Your objective - What is the number of lines below that contain the word "begin"? Give only that number.

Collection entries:

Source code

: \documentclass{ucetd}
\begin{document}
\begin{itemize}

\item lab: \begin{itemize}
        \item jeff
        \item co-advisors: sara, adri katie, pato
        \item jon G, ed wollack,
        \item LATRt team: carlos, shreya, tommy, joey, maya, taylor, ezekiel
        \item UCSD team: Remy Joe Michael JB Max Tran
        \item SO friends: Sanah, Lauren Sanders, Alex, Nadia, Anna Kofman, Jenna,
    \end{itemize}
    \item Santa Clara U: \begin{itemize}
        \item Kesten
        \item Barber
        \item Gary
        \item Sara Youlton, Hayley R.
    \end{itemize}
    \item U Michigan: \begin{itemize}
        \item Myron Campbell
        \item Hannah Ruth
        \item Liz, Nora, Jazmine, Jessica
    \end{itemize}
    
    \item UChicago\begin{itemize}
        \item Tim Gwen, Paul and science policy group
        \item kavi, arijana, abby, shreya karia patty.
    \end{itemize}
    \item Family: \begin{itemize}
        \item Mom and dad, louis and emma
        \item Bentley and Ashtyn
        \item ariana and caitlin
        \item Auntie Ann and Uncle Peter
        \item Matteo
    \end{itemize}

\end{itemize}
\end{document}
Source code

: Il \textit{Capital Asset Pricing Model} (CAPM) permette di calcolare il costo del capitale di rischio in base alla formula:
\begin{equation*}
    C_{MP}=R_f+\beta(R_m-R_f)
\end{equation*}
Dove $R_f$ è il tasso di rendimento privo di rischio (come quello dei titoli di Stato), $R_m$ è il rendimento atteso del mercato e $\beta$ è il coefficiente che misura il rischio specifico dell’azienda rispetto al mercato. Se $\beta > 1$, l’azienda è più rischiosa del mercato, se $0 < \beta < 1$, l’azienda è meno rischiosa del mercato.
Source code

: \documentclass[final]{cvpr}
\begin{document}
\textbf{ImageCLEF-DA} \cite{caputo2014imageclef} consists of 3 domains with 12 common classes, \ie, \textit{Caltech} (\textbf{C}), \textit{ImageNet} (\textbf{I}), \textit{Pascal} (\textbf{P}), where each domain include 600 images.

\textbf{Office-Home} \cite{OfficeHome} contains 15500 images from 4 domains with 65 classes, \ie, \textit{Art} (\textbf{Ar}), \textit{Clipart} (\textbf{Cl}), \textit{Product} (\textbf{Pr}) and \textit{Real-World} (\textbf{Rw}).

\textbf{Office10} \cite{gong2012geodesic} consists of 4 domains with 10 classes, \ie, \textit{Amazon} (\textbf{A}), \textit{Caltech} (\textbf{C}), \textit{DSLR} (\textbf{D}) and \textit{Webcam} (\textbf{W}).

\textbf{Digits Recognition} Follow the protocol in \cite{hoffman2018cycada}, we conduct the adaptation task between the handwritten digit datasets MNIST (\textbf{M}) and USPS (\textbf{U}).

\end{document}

Solution to this exercise - 9